## Task details
In the listing that follows, count the lines that include "alerts", and answer with the total alone.

## Data records
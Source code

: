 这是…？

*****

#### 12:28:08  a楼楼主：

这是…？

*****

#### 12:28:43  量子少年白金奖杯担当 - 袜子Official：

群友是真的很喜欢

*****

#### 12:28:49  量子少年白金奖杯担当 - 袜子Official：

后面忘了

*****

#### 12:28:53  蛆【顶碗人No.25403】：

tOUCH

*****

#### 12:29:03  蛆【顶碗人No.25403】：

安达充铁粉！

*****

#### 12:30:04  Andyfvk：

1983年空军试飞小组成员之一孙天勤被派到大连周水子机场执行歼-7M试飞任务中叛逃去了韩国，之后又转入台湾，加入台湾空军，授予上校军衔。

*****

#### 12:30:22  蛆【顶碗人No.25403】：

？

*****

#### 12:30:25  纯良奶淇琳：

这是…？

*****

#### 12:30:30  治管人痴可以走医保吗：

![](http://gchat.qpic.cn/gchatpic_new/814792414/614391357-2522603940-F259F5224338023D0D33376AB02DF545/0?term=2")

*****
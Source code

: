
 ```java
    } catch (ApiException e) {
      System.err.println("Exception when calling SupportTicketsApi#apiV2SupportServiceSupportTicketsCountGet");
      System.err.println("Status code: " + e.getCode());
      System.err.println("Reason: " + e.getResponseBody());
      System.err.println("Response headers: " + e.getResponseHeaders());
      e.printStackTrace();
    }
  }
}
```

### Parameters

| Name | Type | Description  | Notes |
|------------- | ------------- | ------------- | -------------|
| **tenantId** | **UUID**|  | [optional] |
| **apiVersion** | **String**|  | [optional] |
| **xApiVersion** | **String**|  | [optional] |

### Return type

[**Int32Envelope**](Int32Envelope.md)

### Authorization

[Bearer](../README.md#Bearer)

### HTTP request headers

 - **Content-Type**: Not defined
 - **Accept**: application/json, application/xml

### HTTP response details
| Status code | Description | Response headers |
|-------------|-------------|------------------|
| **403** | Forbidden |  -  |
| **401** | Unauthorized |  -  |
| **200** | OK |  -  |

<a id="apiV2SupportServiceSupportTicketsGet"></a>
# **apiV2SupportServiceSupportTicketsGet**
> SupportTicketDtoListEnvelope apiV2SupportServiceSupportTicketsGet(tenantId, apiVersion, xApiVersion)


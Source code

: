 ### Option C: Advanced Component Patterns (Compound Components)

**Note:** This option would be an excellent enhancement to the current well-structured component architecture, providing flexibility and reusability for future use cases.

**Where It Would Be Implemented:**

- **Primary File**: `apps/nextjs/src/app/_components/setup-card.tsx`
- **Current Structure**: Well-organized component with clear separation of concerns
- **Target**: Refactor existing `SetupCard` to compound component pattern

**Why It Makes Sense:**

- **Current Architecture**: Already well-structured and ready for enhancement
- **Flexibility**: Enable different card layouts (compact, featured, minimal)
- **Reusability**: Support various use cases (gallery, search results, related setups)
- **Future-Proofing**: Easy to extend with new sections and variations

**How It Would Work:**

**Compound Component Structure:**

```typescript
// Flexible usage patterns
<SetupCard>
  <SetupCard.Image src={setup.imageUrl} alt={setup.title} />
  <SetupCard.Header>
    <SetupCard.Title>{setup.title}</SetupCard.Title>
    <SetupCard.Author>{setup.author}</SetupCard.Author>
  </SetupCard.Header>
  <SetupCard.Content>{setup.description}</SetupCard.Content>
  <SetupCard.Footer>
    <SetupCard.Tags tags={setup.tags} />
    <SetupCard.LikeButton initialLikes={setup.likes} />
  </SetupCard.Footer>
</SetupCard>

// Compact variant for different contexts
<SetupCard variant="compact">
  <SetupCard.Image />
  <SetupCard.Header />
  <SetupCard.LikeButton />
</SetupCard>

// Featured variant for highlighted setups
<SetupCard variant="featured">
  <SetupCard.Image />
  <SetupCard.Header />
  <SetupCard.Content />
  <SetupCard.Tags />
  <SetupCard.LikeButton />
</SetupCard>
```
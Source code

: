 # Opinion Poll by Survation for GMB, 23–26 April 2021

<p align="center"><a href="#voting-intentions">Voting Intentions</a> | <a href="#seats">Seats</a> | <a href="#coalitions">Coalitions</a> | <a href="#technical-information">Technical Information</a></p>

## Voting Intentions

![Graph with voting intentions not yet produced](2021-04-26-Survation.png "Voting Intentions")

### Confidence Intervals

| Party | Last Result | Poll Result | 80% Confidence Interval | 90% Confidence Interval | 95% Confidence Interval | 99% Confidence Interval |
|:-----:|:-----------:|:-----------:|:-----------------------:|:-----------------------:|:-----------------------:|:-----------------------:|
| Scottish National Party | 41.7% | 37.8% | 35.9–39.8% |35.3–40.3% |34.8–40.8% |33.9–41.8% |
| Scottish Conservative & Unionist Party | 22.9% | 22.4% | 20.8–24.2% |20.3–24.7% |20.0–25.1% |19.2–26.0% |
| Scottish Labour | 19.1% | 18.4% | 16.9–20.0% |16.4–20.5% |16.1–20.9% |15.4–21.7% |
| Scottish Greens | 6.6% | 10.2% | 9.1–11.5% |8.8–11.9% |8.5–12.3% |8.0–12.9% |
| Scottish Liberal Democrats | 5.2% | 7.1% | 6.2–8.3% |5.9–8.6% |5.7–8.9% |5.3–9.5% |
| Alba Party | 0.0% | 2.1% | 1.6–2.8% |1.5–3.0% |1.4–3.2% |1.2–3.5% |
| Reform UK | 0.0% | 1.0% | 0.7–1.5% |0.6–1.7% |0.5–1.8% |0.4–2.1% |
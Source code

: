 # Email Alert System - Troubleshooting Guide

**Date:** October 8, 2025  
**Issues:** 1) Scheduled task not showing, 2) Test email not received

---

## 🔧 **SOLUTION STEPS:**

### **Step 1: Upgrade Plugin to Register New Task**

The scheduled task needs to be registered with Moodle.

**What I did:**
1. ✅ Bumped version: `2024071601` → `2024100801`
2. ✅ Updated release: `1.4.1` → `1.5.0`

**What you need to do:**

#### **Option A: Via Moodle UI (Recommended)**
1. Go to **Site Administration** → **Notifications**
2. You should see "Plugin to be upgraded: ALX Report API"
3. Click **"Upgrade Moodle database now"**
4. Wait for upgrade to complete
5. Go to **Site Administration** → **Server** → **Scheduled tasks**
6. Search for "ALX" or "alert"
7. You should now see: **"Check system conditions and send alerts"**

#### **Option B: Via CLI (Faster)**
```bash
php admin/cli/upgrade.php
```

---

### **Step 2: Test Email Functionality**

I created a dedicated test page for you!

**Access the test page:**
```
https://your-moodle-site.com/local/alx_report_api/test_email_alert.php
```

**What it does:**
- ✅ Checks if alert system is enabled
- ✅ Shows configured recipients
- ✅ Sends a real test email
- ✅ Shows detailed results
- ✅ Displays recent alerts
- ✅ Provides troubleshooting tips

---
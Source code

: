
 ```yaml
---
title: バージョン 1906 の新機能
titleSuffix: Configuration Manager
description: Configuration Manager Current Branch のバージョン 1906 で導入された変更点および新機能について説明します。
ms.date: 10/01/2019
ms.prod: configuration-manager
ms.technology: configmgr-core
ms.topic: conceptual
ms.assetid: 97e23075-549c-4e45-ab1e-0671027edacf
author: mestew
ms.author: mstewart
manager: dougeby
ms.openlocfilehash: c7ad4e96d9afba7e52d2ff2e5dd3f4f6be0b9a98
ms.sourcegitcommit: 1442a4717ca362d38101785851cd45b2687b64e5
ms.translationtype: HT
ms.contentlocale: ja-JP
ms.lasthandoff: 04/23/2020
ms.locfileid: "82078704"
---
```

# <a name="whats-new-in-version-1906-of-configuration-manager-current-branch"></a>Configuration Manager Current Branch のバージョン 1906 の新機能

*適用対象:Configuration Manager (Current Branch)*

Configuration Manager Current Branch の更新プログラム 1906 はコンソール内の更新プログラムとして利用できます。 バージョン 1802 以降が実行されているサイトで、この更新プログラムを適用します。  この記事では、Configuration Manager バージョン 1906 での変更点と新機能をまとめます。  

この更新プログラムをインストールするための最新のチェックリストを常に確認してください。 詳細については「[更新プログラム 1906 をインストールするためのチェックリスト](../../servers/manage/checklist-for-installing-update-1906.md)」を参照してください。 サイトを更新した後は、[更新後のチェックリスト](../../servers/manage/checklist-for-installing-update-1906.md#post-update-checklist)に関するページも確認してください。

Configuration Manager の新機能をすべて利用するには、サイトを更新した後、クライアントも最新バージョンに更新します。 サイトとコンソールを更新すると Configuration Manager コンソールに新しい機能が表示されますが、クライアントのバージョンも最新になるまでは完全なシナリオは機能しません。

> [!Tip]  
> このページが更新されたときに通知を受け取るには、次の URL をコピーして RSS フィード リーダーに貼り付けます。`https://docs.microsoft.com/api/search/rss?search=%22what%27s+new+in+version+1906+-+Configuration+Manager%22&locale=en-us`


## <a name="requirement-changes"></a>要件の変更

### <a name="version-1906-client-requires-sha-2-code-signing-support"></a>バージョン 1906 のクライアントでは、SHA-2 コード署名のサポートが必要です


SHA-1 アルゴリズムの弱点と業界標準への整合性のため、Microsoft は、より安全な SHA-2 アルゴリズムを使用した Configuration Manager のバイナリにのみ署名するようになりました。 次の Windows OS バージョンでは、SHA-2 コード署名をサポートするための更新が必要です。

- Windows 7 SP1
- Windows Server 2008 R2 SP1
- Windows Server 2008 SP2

## The completed task
2